● Exercise description
Output the records below in full, word for word; pictures do not belong in it.

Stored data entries
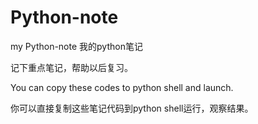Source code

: # Python-note
my Python-note  我的python笔记  

记下重点笔记，帮助以后复习。

You can copy these codes to python shell and launch.

你可以直接复制这些笔记代码到python shell运行，观察结果。
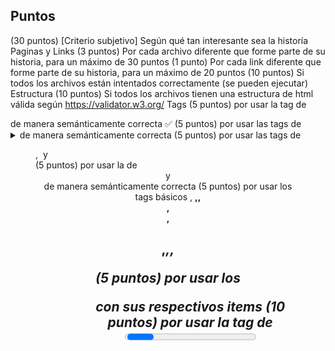 ## Puntos

(30 puntos) [Criterio subjetivo] Según qué tan interesante sea la historía
Paginas y Links
(3 puntos) Por cada archivo diferente que forme parte de su historia, para un máximo de 30 puntos
(1 punto) Por cada link diferente que forme parte de su historia, para un máximo de 20 puntos
(10 puntos) Si todos los archivos están intentados correctamente (se pueden ejecutar)
Estructura
(10 puntos) Si todos los archivos tienen una estructura de html válida según https://validator.w3.org/
Tags
(5 puntos) por usar la tag de <article> de manera semánticamente correcta
✅ (5 puntos) por usar las tags de <details> y <summary> de manera semánticamente correcta
(5 puntos) por usar las tags de <figure>, <img> y <figcaption>
(5 puntos) por usar la de <header> y<footer> de manera semánticamente correcta
(5 puntos) por usar los tags básicos <a>, <b>,<body>,<br>,<div>,<h1>,<i>,<span>,<p>
(5 puntos) por usar los <ol> <ul> con sus respectivos items
(10 puntos) por usar la tag de <progress> en todas las página
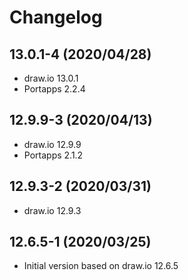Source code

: # Changelog

## 13.0.1-4 (2020/04/28)

* draw.io 13.0.1
* Portapps 2.2.4

## 12.9.9-3 (2020/04/13)

* draw.io 12.9.9
* Portapps 2.1.2

## 12.9.3-2 (2020/03/31)

* draw.io 12.9.3

## 12.6.5-1 (2020/03/25)

* Initial version based on draw.io 12.6.5
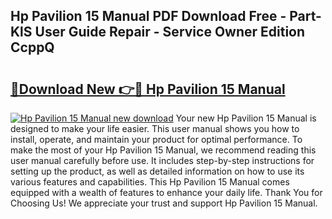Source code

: ## Hp Pavilion 15 Manual PDF Download Free - Part-KlS User Guide Repair - Service Owner Edition CcppQ

# <h2><a href="http://cf11022.oget.top/?id=Hp+Pavilion+15+Manual">🔗Download New 👉🔴 Hp Pavilion 15 Manual</a></h2>

[![Hp Pavilion 15 Manual new download](https://i.imgur.com/5g1atiW.png)](http://cf11022.oget.top/?id=Hp+Pavilion+15+Manual)
Your new Hp Pavilion 15 Manual is designed to make your life easier. This user manual shows you how to install, operate, and maintain your product for optimal performance. To make the most of your Hp Pavilion 15 Manual, we recommend reading this user manual carefully before use. It includes step-by-step instructions for setting up the product, as well as detailed information on how to use its various features and capabilities. This Hp Pavilion 15 Manual comes equipped with a wealth of features to enhance your daily life. Thank You for Choosing Us! We appreciate your trust and support Hp Pavilion 15 Manual.
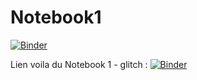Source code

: # Notebook1
[![Binder](https://mybinder.org/badge_logo.svg)](https://mybinder.org/v2/gh/KgdmR/Notebook1/HEAD)

Lien voila du Notebook 1 - glitch :
[![Binder](https://mybinder.org/badge_logo.svg)](https://mybinder.org/v2/gh/KgdmR/Notebook1/HEAD?urlpath=%2Fvoila%2Frender%2Fnotebook1.ipynb)
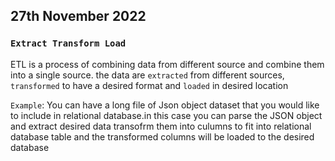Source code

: ## 27th November 2022

### `Extract Transform Load`

ETL is a process of combining data from different source and combine them into a single source. the data are `extracted` from different sources, `transformed` to have a desired format and `loaded` in desired location

`Example`: You can have a long file of Json object dataset that you would like to include in relational database.in this case you can parse the JSON object and extract desired data transofrm them into culumns to fit into relational database table and the transformed columns will be loaded to the desired database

● Result for this exercise
Source code

: # Python-note
my Python-note  我的python笔记  

记下重点笔记，帮助以后复习。

You can copy these codes to python shell and launch.

你可以直接复制这些笔记代码到python shell运行，观察结果。
 ## Puntos

(30 puntos) [Criterio subjetivo] Según qué tan interesante sea la historía
Paginas y Links
(3 puntos) Por cada archivo diferente que forme parte de su historia, para un máximo de 30 puntos
(1 punto) Por cada link diferente que forme parte de su historia, para un máximo de 20 puntos
(10 puntos) Si todos los archivos están intentados correctamente (se pueden ejecutar)
Estructura
(10 puntos) Si todos los archivos tienen una estructura de html válida según https://validator.w3.org/
Tags
(5 puntos) por usar la tag de <article> de manera semánticamente correcta
✅ (5 puntos) por usar las tags de <details> y <summary> de manera semánticamente correcta
(5 puntos) por usar las tags de <figure>, <img> y <figcaption>
(5 puntos) por usar la de <header> y<footer> de manera semánticamente correcta
(5 puntos) por usar los tags básicos <a>, <b>,<body>,<br>,<div>,<h1>,<i>,<span>,<p>
(5 puntos) por usar los <ol> <ul> con sus respectivos items
(10 puntos) por usar la tag de <progress> en todas las página
Source code

: # Changelog

## 13.0.1-4 (2020/04/28)

* draw.io 13.0.1
* Portapps 2.2.4

## 12.9.9-3 (2020/04/13)

* draw.io 12.9.9
* Portapps 2.1.2

## 12.9.3-2 (2020/03/31)

* draw.io 12.9.3

## 12.6.5-1 (2020/03/25)

* Initial version based on draw.io 12.6.5
Source code

: ## Hp Pavilion 15 Manual PDF Download Free - Part-KlS User Guide Repair - Service Owner Edition CcppQ

# <h2><a href="http://cf11022.oget.top/?id=Hp+Pavilion+15+Manual">🔗Download New 👉🔴 Hp Pavilion 15 Manual</a></h2>

[![Hp Pavilion 15 Manual new download](https://i.imgur.com/5g1atiW.png)](http://cf11022.oget.top/?id=Hp+Pavilion+15+Manual)
Your new Hp Pavilion 15 Manual is designed to make your life easier. This user manual shows you how to install, operate, and maintain your product for optimal performance. To make the most of your Hp Pavilion 15 Manual, we recommend reading this user manual carefully before use. It includes step-by-step instructions for setting up the product, as well as detailed information on how to use its various features and capabilities. This Hp Pavilion 15 Manual comes equipped with a wealth of features to enhance your daily life. Thank You for Choosing Us! We appreciate your trust and support Hp Pavilion 15 Manual.
Source code

: # Notebook1
[![Binder](https://mybinder.org/badge_logo.svg)](https://mybinder.org/v2/gh/KgdmR/Notebook1/HEAD)

Lien voila du Notebook 1 - glitch :
[![Binder](https://mybinder.org/badge_logo.svg)](https://mybinder.org/v2/gh/KgdmR/Notebook1/HEAD?urlpath=%2Fvoila%2Frender%2Fnotebook1.ipynb)
Source code

: ## 27th November 2022

### `Extract Transform Load`

ETL is a process of combining data from different source and combine them into a single source. the data are `extracted` from different sources, `transformed` to have a desired format and `loaded` in desired location

`Example`: You can have a long file of Json object dataset that you would like to include in relational database.in this case you can parse the JSON object and extract desired data transofrm them into culumns to fit into relational database table and the transformed columns will be loaded to the desired database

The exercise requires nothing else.